Also by Elizabeth Power:

Blackmailed For Her Baby, August 2008
Paperback
Ruthless Reunion, November 2007
Paperback
Tamed by Her Husband, February 2007
Paperback
The Millionaire's Love-Child, October 2006
Paperback
The Ruthless Marriage Bid, May 2006
Paperback (reprint)
The Italian's Passio, December 2005
Paperback
The Ruthless Marriage Bid, June 2005
Paperback

Excerpt of The Ruthless Marriage Bid by Elizabeth Power

HE WAS standing at the kerbside waiting to cross the road. It was him! Taylor thought chaotically, battling through the gathering dusk and the sheer volume of rush-hour traffic to catch another glimpse of that proud, dark head, of the striking height and self-assured stance that were unmistakably his.

She heard the rear door of the taxi slam behind her, heard Craig issuing instructions through the driver's window. But her mind and body were in turmoil, and as the taxi shot forward she swivelled round on her seat, scanning with blood-pumping anticipation, the busy street through the rear window.

The man was nowhere to be seen. So she had just imagined him there, or been totally mistaken, she realised. As always.

Nervous tension dissipated beneath the familiar disappointment, the desolation that spread through her veins, as chilling as the late-winter afternoon. Beneath the thick grey overcoat she shivered, and was only warmed by the murmur of the infant waking in his car seat beside her, as the little starfish hand curled tightly around the finger that she readily proffered.

"You're a scamp," she cooed at the appealingly chubby face beaming up at her from its knitted blue bonnet, but her finely drawn features, framed by a bob of gleaming brown, were etched with obvious tension.

She had been so sure it was him. She had even neglected to wave to Craig, she berated herself, still trying to shrug off the unsettling aftermath of mixed emotions fifteen minutes later when the taxi dropped her in the lamp-lit suburbs.

Still clutching her purse, with the baby seat suspended from her other hand, she started walking towards one of the high, Victorian villas.

A shadow fell across her path, large and ominous, and she gasped, dropping her purse, fear for the child she carried tightening her fingers around the handle of the little chair as the tall dark figure loomed from out of the shadows.

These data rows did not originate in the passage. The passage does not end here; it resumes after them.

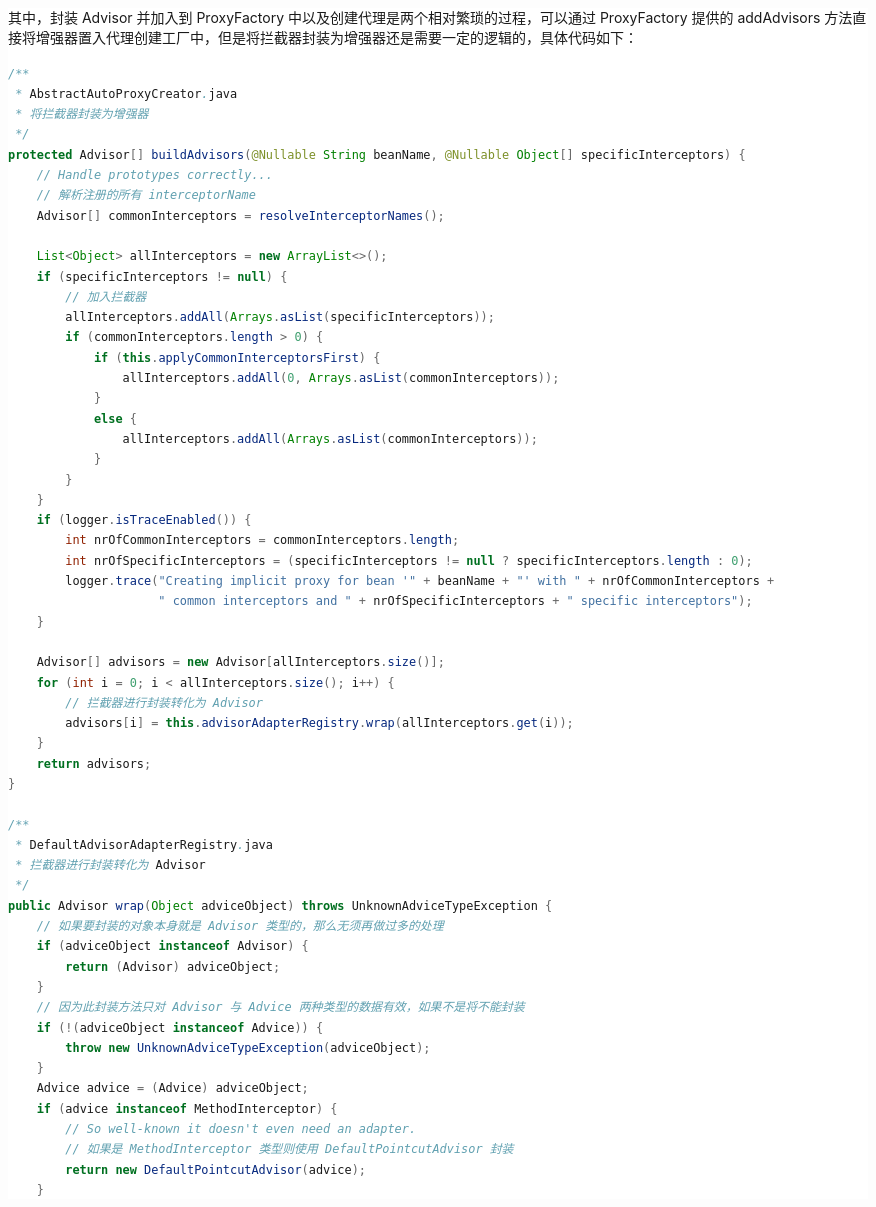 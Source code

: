 其中，封装 Advisor 并加入到 ProxyFactory 中以及创建代理是两个相对繁琐的过程，可以通过 ProxyFactory 提供的 addAdvisors 方法直接将增强器置入代理创建工厂中，但是将拦截器封装为增强器还是需要一定的逻辑的，具体代码如下：

``` java
/**
 * AbstractAutoProxyCreator.java
 * 将拦截器封装为增强器
 */
protected Advisor[] buildAdvisors(@Nullable String beanName, @Nullable Object[] specificInterceptors) {
    // Handle prototypes correctly...
    // 解析注册的所有 interceptorName
    Advisor[] commonInterceptors = resolveInterceptorNames();

    List<Object> allInterceptors = new ArrayList<>();
    if (specificInterceptors != null) {
        // 加入拦截器
        allInterceptors.addAll(Arrays.asList(specificInterceptors));
        if (commonInterceptors.length > 0) {
            if (this.applyCommonInterceptorsFirst) {
                allInterceptors.addAll(0, Arrays.asList(commonInterceptors));
            }
            else {
                allInterceptors.addAll(Arrays.asList(commonInterceptors));
            }
        }
    }
    if (logger.isTraceEnabled()) {
        int nrOfCommonInterceptors = commonInterceptors.length;
        int nrOfSpecificInterceptors = (specificInterceptors != null ? specificInterceptors.length : 0);
        logger.trace("Creating implicit proxy for bean '" + beanName + "' with " + nrOfCommonInterceptors +
                     " common interceptors and " + nrOfSpecificInterceptors + " specific interceptors");
    }

    Advisor[] advisors = new Advisor[allInterceptors.size()];
    for (int i = 0; i < allInterceptors.size(); i++) {
        // 拦截器进行封装转化为 Advisor
        advisors[i] = this.advisorAdapterRegistry.wrap(allInterceptors.get(i));
    }
    return advisors;
}

/**
 * DefaultAdvisorAdapterRegistry.java
 * 拦截器进行封装转化为 Advisor
 */
public Advisor wrap(Object adviceObject) throws UnknownAdviceTypeException {
    // 如果要封装的对象本身就是 Advisor 类型的，那么无须再做过多的处理
    if (adviceObject instanceof Advisor) {
        return (Advisor) adviceObject;
    }
    // 因为此封装方法只对 Advisor 与 Advice 两种类型的数据有效，如果不是将不能封装
    if (!(adviceObject instanceof Advice)) {
        throw new UnknownAdviceTypeException(adviceObject);
    }
    Advice advice = (Advice) adviceObject;
    if (advice instanceof MethodInterceptor) {
        // So well-known it doesn't even need an adapter.
        // 如果是 MethodInterceptor 类型则使用 DefaultPointcutAdvisor 封装
        return new DefaultPointcutAdvisor(advice);
    }
```
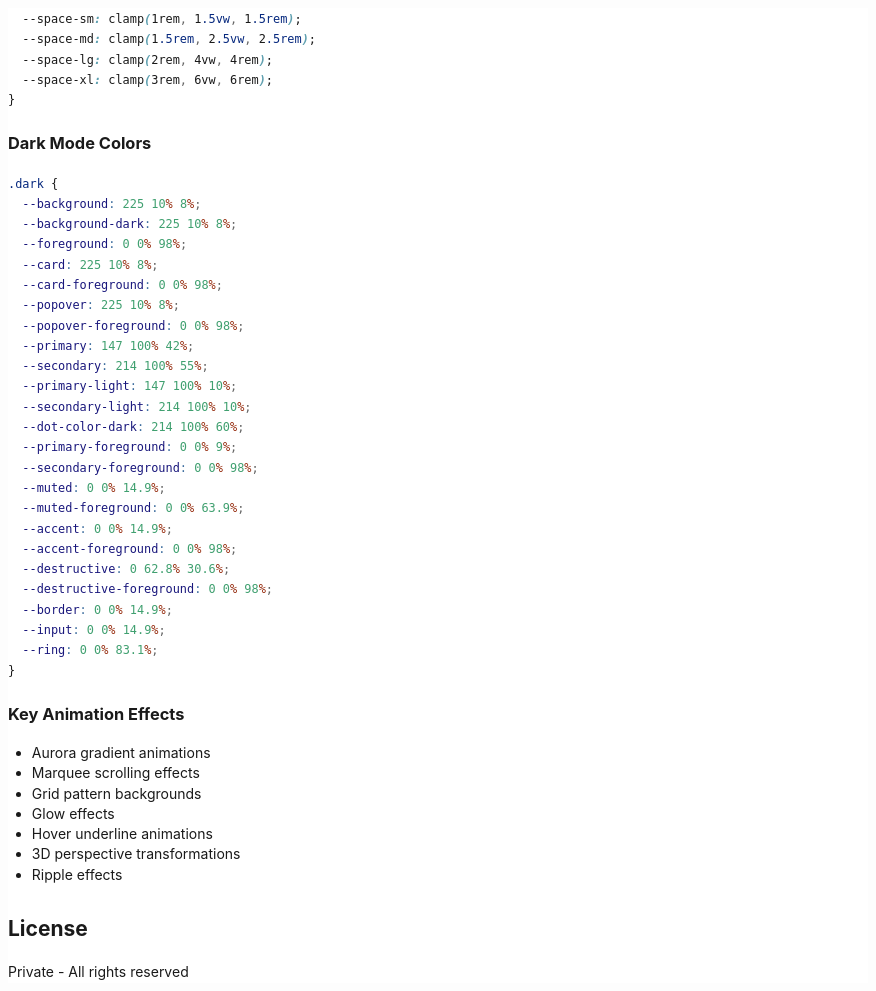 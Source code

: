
 ```css
  --space-sm: clamp(1rem, 1.5vw, 1.5rem);
  --space-md: clamp(1.5rem, 2.5vw, 2.5rem);
  --space-lg: clamp(2rem, 4vw, 4rem);
  --space-xl: clamp(3rem, 6vw, 6rem);
}
```

### Dark Mode Colors
```css
.dark {
  --background: 225 10% 8%;
  --background-dark: 225 10% 8%;
  --foreground: 0 0% 98%;
  --card: 225 10% 8%;
  --card-foreground: 0 0% 98%;
  --popover: 225 10% 8%;
  --popover-foreground: 0 0% 98%;
  --primary: 147 100% 42%;
  --secondary: 214 100% 55%;
  --primary-light: 147 100% 10%;
  --secondary-light: 214 100% 10%;
  --dot-color-dark: 214 100% 60%;
  --primary-foreground: 0 0% 9%;
  --secondary-foreground: 0 0% 98%;
  --muted: 0 0% 14.9%;
  --muted-foreground: 0 0% 63.9%;
  --accent: 0 0% 14.9%;
  --accent-foreground: 0 0% 98%;
  --destructive: 0 62.8% 30.6%;
  --destructive-foreground: 0 0% 98%;
  --border: 0 0% 14.9%;
  --input: 0 0% 14.9%;
  --ring: 0 0% 83.1%;
}
```

### Key Animation Effects
- Aurora gradient animations
- Marquee scrolling effects
- Grid pattern backgrounds
- Glow effects
- Hover underline animations
- 3D perspective transformations
- Ripple effects

## License

Private - All rights reserved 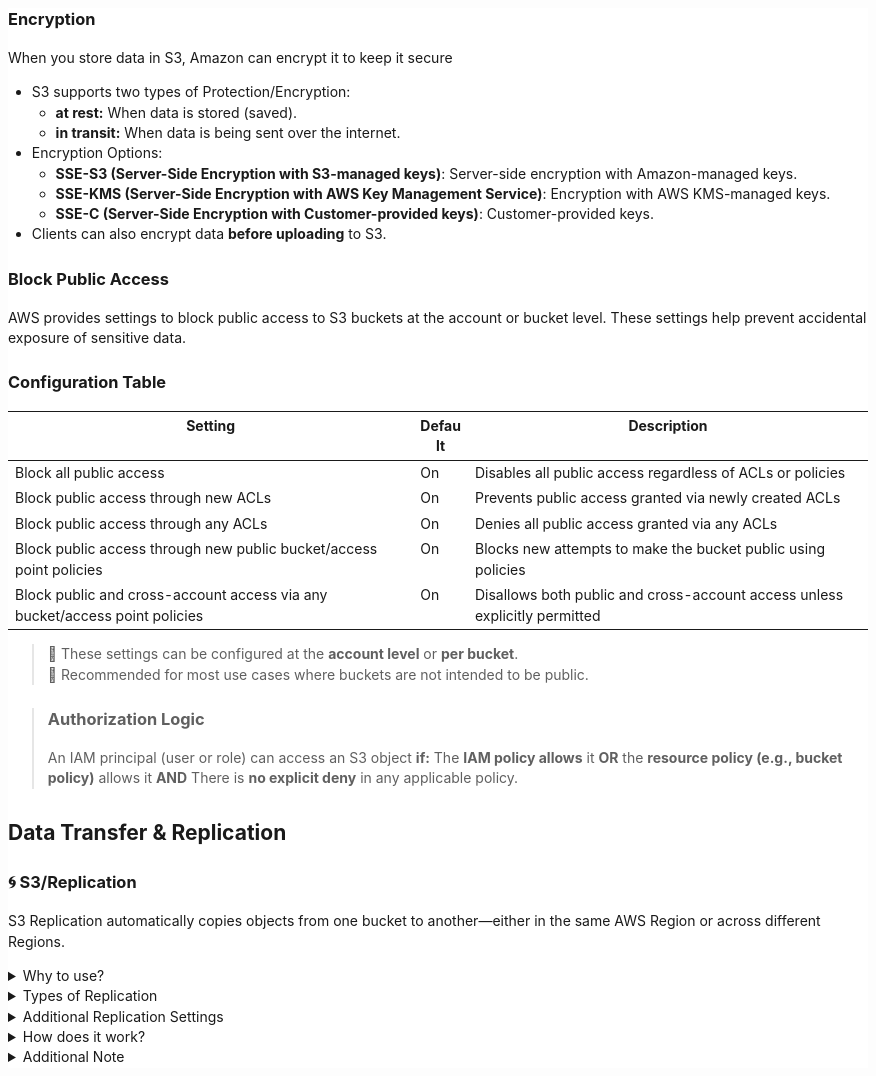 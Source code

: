### Encryption
When you store data in S3, Amazon can encrypt it to keep it secure
- S3 supports two types of Protection/Encryption:
  - **at rest:** When data is stored (saved).
  - **in transit:** When data is being sent over the internet.
- Encryption Options:
  - **SSE-S3 (Server-Side Encryption with S3-managed keys)**: Server-side encryption with Amazon-managed keys.
  - **SSE-KMS (Server-Side Encryption with AWS Key Management Service)**: Encryption with AWS KMS-managed keys.
  - **SSE-C (Server-Side Encryption with Customer-provided keys)**: Customer-provided keys.
- Clients can also encrypt data **before uploading** to S3.

### Block Public Access
AWS provides settings to block public access to S3 buckets at the account or bucket level. These settings help prevent accidental exposure of sensitive data.

### Configuration Table

| Setting                                                                 | Default | Description                                                                 |
|-------------------------------------------------------------------------|---------|-----------------------------------------------------------------------------|
| Block all public access                                                 | On      | Disables all public access regardless of ACLs or policies                   |
| Block public access through new ACLs                                    | On      | Prevents public access granted via newly created ACLs                       |
| Block public access through any ACLs                                    | On      | Denies all public access granted via any ACLs                               |
| Block public access through new public bucket/access point policies     | On      | Blocks new attempts to make the bucket public using policies                |
| Block public and cross-account access via any bucket/access point policies | On   | Disallows both public and cross-account access unless explicitly permitted  |

> 📌 These settings can be configured at the **account level** or **per bucket**.  
> 📌 Recommended for most use cases where buckets are not intended to be public.

> ### Authorization Logic
> An IAM principal (user or role) can access an S3 object **if:** The **IAM policy allows** it **OR** the **resource policy (e.g., bucket policy)** allows it **AND** There is **no explicit deny** in any applicable policy.

## Data Transfer & Replication
### 🌀 S3/Replication
S3 Replication automatically copies objects from one bucket to another—either in the same AWS Region or across different Regions.

<details><summary>Why to use?</summary></details>
<details><summary>Types of Replication</summary></details>
<details><summary>Additional Replication Settings</summary></details>

<details><summary>How does it work?</summary></details>

<details><summary>Additional Note</summary></details>
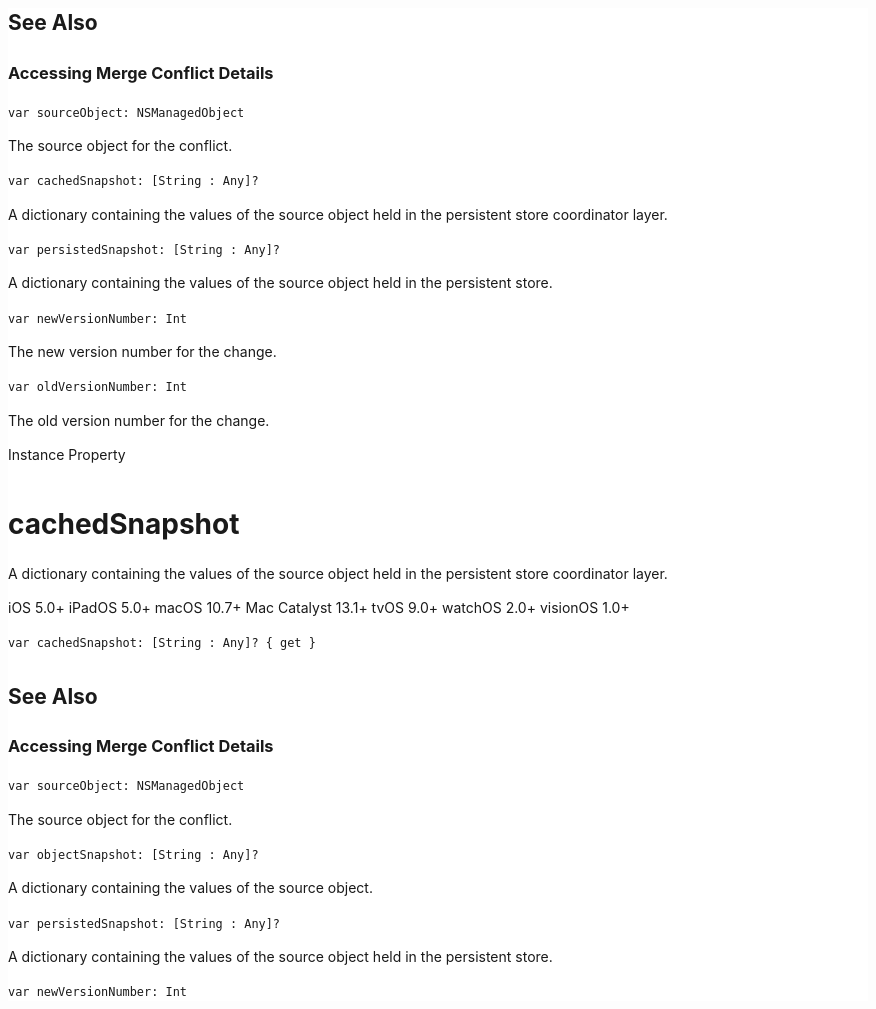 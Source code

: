 ## See Also

### Accessing Merge Conflict Details

`var sourceObject: NSManagedObject`

The source object for the conflict.

`var cachedSnapshot: [String : Any]?`

A dictionary containing the values of the source object held in the persistent
store coordinator layer.

`var persistedSnapshot: [String : Any]?`

A dictionary containing the values of the source object held in the persistent
store.

`var newVersionNumber: Int`

The new version number for the change.

`var oldVersionNumber: Int`

The old version number for the change.

Instance Property

# cachedSnapshot

A dictionary containing the values of the source object held in the persistent
store coordinator layer.

iOS 5.0+  iPadOS 5.0+  macOS 10.7+  Mac Catalyst 13.1+  tvOS 9.0+  watchOS
2.0+  visionOS 1.0+

    
    
    var cachedSnapshot: [String : Any]? { get }

## See Also

### Accessing Merge Conflict Details

`var sourceObject: NSManagedObject`

The source object for the conflict.

`var objectSnapshot: [String : Any]?`

A dictionary containing the values of the source object.

`var persistedSnapshot: [String : Any]?`

A dictionary containing the values of the source object held in the persistent
store.

`var newVersionNumber: Int`

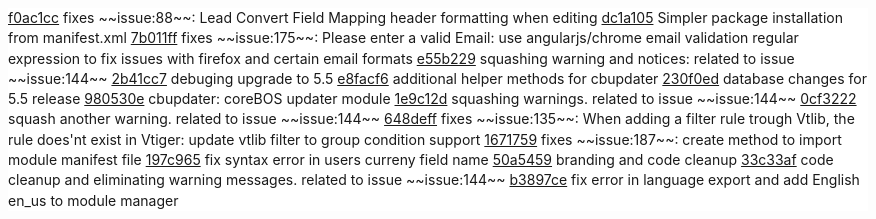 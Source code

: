 <td><a href="https://github.com/tsolucio/corebos/commit/f0ac1cc">f0ac1cc</a></td>
<td>fixes ~~issue:88~~: Lead Convert Field Mapping header formatting when editing</td>
</tr>
<tr class="odd">
<td><a href="https://github.com/tsolucio/corebos/commit/dc1a105">dc1a105</a></td>
<td>Simpler package installation from manifest.xml</td>
</tr>
<tr class="even">
<td><a href="https://github.com/tsolucio/corebos/commit/7b011ff">7b011ff</a></td>
<td>fixes ~~issue:175~~: Please enter a valid Email: use angularjs/chrome email validation regular expression to fix issues with firefox and certain email formats</td>
</tr>
<tr class="odd">
<td><a href="https://github.com/tsolucio/corebos/commit/e55b229">e55b229</a></td>
<td>squashing warning and notices: related to issue ~~issue:144~~</td>
</tr>
<tr class="even">
<td><a href="https://github.com/tsolucio/corebos/commit/2b41cc7">2b41cc7</a></td>
<td>debuging upgrade to 5.5</td>
</tr>
<tr class="odd">
<td><a href="https://github.com/tsolucio/corebos/commit/e8facf6">e8facf6</a></td>
<td>additional helper methods for cbupdater</td>
</tr>
<tr class="even">
<td><a href="https://github.com/tsolucio/corebos/commit/230f0ed">230f0ed</a></td>
<td>database changes for 5.5 release</td>
</tr>
<tr class="odd">
<td><a href="https://github.com/tsolucio/corebos/commit/980530e">980530e</a></td>
<td>cbupdater: coreBOS updater module</td>
</tr>
<tr class="even">
<td><a href="https://github.com/tsolucio/corebos/commit/1e9c12d">1e9c12d</a></td>
<td>squashing warnings. related to issue ~~issue:144~~</td>
</tr>
<tr class="odd">
<td><a href="https://github.com/tsolucio/corebos/commit/0cf3222">0cf3222</a></td>
<td>squash another warning. related to issue ~~issue:144~~</td>
</tr>
<tr class="even">
<td><a href="https://github.com/tsolucio/corebos/commit/648deff">648deff</a></td>
<td>fixes ~~issue:135~~: When adding a filter rule trough Vtlib, the rule does'nt exist in Vtiger: update vtlib filter to group condition support</td>
</tr>
<tr class="odd">
<td><a href="https://github.com/tsolucio/corebos/commit/1671759">1671759</a></td>
<td>fixes ~~issue:187~~: create method to import module manifest file</td>
</tr>
<tr class="even">
<td><a href="https://github.com/tsolucio/corebos/commit/197c965">197c965</a></td>
<td>fix syntax error in users curreny field name</td>
</tr>
<tr class="odd">
<td><a href="https://github.com/tsolucio/corebos/commit/50a5459">50a5459</a></td>
<td>branding and code cleanup</td>
</tr>
<tr class="even">
<td><a href="https://github.com/tsolucio/corebos/commit/33c33af">33c33af</a></td>
<td>code cleanup and eliminating warning messages. related to issue ~~issue:144~~</td>
</tr>
<tr class="odd">
<td><a href="https://github.com/tsolucio/corebos/commit/b3897ce">b3897ce</a></td>
<td>fix error in language export and add English en_us to module manager</td>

"Jared!" 'Hello, Taylor." With one fluid movement, he stooped to pick up her purse, the long, dark overcoat he hadn't bothered to fasten spreading to remind her of a raven swooping to its prey, the hair that waved over his collar gleaming ebony beneath the streetlamp.

"So it was you." Jared Steele. A leader in enterprises covering everything from finance to the highest technology. Thirty-eight years old, now, she calculated — twelve years older than she was. Rich, powerful and, as she had found out to her cost, unscrupulous.

Too stunned to thank him, her fingers closed around the rectangle of black leather he had retrieved for her. Her hands were shaking and she had to swallow to try and moisten her uncomfortably dry throat. "Outside the studios. Crossing the road..." But he hadn't used the crossing. He must have flagged down a taxi... "You followed me!" she breathed, annoyance surfacing with the over-riding excitement that made her pulses race, her legs go weak, which owed more to coming face to face with him like this than her first, initial dread of being mugged.

"I wanted to see you." 'Why?" He didn't answer and following his gaze to the little baby seat, she realised suddenly what was going through his mind.

"You've been busy since I saw you last."

Of course. What other conclusion could he have drawn? "When was that?" she enquired pointedly, ignoring his hard unspoken question. In the eighteen months since that last bitter row he had never come looking for her. She wondered why he had decided to now.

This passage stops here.